Mécanisme Africain d’Évaluation par les Pairs (MAEP), un machin inapplicable?
Dans la même veine, en 2003, le MAEP, un processus d’autoévaluation, de dialogue avec les pairs et de partage de best practices en matière de bonne gouvernance a été initié par les dirigeants africains. Son but est d’améliorer la gouvernance économique, politique ainsi que le développement socioéconomique dans tous les pays membres au moyen d’un examen par les pairs. Si 2012, trente des 54 pays africains y ont volontairement adhéré, ce qui représente les trois quarts de la population africaine, mais en réalité, à ce jour, très peu de pays ont accepté d’accueillir le mécanisme d’évaluation du MAEP.
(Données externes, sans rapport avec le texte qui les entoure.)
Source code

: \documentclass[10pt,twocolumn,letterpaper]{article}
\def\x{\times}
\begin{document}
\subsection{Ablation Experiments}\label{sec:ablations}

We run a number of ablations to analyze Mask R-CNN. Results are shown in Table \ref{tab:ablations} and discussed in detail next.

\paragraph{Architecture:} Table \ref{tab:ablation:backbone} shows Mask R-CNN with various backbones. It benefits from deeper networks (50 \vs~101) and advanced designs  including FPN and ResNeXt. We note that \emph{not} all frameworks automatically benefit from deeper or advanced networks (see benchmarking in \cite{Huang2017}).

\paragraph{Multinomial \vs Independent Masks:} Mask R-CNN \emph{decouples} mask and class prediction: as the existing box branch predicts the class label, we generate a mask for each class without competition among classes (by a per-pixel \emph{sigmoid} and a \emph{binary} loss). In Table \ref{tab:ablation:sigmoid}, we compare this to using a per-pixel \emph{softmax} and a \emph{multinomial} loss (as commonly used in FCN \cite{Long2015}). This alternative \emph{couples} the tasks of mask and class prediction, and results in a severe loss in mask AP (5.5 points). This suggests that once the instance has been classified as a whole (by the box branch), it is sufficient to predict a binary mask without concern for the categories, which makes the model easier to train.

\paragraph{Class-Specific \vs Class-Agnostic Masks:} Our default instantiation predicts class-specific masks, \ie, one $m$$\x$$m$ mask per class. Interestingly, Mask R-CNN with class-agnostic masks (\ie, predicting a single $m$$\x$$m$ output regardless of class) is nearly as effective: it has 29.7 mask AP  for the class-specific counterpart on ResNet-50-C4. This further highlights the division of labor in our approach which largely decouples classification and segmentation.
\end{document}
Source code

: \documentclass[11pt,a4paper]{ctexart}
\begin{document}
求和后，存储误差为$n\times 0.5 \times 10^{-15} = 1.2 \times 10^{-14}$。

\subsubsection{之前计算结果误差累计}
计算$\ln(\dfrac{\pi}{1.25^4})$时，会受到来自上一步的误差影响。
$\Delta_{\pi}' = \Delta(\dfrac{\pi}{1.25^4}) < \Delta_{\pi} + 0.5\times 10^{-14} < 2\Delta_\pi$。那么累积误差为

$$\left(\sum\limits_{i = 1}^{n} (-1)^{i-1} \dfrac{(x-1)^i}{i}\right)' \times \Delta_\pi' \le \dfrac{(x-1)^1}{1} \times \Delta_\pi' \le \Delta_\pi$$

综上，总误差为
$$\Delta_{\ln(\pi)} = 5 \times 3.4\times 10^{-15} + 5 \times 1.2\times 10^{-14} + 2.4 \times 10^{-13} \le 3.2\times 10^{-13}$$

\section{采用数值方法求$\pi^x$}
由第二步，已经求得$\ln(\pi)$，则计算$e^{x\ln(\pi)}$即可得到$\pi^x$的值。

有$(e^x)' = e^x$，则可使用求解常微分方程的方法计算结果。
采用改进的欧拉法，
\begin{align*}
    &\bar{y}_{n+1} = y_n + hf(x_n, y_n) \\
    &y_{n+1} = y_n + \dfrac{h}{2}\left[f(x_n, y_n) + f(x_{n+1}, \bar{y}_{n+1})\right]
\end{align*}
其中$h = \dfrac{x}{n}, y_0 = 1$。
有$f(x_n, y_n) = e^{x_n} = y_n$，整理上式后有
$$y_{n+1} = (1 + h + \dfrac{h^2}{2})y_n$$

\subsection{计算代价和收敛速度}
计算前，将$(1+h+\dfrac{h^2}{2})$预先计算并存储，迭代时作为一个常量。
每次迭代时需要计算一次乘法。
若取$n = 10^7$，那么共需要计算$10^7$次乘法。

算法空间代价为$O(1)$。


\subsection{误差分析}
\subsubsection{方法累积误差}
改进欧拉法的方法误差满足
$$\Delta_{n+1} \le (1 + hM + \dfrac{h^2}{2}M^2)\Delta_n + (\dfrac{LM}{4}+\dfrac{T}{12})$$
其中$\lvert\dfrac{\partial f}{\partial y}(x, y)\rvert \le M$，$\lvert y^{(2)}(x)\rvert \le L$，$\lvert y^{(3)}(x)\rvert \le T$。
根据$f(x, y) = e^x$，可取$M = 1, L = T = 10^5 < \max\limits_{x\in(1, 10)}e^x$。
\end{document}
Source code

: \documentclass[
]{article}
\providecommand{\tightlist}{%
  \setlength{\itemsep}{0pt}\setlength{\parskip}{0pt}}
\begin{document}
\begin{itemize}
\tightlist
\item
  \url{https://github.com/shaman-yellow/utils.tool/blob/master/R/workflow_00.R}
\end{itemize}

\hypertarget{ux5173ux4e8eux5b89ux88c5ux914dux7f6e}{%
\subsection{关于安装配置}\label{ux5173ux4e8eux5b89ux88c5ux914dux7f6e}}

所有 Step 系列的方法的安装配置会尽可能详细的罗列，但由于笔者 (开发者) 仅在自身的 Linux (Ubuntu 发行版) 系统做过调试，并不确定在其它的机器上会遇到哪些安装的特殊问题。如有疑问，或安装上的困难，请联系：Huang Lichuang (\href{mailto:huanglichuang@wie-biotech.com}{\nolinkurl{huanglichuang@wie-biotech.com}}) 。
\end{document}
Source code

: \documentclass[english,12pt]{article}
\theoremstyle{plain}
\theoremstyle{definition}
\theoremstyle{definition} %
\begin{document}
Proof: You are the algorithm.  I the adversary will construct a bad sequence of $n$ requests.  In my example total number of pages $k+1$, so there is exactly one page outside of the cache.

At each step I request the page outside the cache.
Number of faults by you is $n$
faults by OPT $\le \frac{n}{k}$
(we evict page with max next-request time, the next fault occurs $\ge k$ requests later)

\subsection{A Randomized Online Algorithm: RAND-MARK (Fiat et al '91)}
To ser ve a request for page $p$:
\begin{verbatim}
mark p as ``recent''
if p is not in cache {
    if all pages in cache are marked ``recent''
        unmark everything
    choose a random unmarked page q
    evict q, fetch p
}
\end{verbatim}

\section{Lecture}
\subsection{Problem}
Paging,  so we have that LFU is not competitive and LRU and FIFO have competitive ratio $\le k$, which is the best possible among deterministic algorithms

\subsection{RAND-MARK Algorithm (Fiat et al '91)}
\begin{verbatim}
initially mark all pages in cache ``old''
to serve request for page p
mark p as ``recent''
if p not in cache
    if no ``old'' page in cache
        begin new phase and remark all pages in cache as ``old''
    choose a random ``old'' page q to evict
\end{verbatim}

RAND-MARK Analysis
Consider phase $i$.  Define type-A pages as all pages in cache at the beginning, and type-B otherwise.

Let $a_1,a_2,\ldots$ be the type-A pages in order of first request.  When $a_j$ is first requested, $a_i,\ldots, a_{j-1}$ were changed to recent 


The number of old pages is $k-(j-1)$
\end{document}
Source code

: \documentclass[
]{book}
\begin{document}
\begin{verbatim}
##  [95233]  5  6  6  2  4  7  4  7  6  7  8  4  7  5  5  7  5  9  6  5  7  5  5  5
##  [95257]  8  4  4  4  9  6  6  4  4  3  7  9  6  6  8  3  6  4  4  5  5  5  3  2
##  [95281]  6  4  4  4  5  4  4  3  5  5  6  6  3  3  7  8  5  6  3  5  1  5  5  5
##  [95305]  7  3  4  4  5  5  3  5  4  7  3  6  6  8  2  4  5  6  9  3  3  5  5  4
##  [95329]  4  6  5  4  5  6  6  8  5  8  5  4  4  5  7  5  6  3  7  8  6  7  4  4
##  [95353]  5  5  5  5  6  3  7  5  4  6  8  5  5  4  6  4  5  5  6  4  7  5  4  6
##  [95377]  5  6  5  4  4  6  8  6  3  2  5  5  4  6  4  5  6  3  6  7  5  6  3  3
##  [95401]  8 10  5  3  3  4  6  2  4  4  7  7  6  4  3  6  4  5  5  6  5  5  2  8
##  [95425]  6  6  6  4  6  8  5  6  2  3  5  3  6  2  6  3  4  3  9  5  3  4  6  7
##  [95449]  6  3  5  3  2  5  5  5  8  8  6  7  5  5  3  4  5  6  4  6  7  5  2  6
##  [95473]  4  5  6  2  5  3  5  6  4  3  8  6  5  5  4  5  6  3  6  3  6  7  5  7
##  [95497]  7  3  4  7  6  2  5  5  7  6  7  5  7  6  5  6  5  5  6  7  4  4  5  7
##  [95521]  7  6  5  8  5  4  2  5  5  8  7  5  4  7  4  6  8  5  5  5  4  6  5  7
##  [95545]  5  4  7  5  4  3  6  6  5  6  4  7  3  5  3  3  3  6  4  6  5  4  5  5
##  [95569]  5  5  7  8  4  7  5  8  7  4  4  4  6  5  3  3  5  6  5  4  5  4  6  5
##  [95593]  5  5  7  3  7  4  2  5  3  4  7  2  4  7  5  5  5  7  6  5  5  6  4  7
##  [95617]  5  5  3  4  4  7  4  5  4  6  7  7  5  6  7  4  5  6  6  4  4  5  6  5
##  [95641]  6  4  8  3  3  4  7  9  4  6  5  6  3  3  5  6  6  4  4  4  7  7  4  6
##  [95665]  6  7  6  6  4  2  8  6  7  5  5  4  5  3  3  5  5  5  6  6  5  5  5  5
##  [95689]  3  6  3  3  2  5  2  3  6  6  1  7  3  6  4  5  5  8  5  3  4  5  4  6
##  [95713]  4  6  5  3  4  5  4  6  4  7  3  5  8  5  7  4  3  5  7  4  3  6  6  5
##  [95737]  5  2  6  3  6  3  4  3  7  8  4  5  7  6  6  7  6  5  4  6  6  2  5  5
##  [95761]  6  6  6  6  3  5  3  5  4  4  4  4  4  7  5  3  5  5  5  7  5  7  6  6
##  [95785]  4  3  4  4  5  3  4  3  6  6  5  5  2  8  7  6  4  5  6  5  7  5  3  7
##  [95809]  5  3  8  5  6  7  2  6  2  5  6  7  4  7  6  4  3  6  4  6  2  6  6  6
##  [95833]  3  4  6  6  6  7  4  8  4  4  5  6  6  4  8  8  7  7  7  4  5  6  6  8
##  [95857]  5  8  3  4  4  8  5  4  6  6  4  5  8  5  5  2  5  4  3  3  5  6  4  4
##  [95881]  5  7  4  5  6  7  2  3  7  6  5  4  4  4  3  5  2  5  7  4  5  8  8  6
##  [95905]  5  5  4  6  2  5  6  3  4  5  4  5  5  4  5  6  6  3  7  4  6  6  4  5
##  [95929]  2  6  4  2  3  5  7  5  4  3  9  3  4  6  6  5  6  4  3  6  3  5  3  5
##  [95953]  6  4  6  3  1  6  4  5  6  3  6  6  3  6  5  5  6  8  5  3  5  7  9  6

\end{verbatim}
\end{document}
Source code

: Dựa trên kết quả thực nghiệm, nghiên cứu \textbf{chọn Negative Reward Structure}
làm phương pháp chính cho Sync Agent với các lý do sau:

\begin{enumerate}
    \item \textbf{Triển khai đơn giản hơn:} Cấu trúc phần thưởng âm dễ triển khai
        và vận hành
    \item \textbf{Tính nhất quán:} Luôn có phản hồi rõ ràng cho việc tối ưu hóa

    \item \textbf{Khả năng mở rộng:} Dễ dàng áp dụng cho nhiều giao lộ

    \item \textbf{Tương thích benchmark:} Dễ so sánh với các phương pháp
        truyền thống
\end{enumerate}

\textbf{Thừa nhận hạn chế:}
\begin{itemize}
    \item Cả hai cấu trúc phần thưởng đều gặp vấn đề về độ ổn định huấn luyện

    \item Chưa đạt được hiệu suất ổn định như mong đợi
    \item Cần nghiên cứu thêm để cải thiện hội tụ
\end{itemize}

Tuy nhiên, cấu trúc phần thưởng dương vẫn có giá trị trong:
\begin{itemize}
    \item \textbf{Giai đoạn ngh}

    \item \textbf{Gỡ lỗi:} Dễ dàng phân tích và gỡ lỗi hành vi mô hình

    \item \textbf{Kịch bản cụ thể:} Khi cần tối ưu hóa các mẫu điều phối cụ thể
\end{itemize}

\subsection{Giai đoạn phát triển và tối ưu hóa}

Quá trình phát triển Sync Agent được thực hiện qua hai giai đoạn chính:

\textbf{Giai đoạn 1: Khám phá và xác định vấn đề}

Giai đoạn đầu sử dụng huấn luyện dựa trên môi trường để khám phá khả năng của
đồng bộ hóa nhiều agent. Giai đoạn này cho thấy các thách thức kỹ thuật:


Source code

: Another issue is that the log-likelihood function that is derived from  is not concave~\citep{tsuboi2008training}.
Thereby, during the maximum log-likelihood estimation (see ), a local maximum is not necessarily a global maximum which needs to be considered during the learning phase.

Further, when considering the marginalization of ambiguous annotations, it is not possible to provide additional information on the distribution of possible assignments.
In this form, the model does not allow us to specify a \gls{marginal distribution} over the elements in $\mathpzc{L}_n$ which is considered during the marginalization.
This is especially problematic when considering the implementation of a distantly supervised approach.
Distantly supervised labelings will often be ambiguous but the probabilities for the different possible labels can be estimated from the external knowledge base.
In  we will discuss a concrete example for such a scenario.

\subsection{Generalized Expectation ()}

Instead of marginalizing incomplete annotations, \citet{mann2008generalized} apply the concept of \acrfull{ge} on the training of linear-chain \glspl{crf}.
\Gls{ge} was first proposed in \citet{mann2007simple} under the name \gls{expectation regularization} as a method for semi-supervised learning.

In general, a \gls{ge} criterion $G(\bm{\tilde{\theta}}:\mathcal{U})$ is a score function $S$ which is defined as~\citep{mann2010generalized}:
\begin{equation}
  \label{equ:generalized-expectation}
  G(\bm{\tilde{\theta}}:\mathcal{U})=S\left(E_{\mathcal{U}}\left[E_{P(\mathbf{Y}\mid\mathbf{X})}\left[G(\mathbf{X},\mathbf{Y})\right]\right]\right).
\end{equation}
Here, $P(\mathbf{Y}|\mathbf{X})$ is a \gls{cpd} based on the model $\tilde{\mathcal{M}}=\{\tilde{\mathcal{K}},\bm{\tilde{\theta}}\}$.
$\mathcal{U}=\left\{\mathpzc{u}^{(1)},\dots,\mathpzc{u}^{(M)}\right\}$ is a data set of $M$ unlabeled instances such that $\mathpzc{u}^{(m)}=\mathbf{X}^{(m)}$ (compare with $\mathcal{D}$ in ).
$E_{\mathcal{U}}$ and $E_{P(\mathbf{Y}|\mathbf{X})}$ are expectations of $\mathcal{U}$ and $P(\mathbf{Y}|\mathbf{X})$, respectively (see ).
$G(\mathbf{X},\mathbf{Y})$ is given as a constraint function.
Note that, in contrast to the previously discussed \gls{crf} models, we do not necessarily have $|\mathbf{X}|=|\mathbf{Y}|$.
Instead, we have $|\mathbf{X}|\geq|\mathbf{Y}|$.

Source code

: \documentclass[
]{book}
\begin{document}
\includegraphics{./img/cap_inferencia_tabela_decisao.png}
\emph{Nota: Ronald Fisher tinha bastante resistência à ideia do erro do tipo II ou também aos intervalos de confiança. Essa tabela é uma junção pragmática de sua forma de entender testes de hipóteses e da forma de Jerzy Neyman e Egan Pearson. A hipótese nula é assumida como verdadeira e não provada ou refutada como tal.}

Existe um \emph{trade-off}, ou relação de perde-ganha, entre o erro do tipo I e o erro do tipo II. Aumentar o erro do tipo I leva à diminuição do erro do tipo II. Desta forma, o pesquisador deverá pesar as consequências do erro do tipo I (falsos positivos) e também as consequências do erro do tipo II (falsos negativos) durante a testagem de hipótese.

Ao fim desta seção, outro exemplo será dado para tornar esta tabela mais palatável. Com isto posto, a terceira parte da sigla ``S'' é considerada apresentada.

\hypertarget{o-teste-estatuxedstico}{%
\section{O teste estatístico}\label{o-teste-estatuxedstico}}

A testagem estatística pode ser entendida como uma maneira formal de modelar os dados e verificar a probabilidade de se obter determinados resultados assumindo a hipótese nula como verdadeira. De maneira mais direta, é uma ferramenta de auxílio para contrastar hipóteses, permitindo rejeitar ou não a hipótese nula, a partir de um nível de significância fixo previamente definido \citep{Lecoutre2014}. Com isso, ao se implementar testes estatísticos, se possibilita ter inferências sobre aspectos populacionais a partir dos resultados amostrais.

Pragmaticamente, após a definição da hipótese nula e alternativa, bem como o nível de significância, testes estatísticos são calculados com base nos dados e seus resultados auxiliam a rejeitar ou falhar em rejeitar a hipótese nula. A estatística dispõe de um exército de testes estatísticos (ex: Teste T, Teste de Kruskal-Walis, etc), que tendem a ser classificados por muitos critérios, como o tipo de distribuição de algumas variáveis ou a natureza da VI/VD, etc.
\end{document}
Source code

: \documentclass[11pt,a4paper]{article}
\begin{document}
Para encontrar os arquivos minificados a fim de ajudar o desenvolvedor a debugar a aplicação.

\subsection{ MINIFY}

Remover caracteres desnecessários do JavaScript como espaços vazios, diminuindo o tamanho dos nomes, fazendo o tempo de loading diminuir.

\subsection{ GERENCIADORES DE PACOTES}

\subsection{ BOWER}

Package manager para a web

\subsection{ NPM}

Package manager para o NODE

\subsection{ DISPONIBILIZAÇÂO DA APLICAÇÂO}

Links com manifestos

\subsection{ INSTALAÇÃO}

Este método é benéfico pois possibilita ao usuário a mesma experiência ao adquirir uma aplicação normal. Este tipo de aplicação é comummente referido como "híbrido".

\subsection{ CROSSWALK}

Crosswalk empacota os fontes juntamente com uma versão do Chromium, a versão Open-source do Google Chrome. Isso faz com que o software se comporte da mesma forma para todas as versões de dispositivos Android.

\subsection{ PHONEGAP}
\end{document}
Parlement Panafricain (PP)
De même, un Parlement Panafricain a été institué le 18 mars 2004 dont l’objectif est de servir comme plateforme commune aux populations africaines et à leurs organisations locales afin qu’elles participent plus activement aux débats et au processus décisionnel concernant les problèmes et défis auxquels le continent est confronté. Les fondateurs du Parlement Panafricain espéraient le voir devenir une institution jouissant de tous les pouvoirs législatifs et dont les membres sont élus au suffrage universel. Ce Parlement, dont le siège se trouve à Midrand, en Afrique du Sud n’exerce que des pouvoirs consultatifs et est composé de 230 membres. En réalité, son existence est très peu connue des peuples africains. Ce qui pose un réel problème de sa pertinence dans el contexte actuel ainsi que sa légitimité vis-à-vis des vraies attentes des populations DES ORGANISATIONS SE SUCCEDENT SANS RÉELES CAPACITÉS…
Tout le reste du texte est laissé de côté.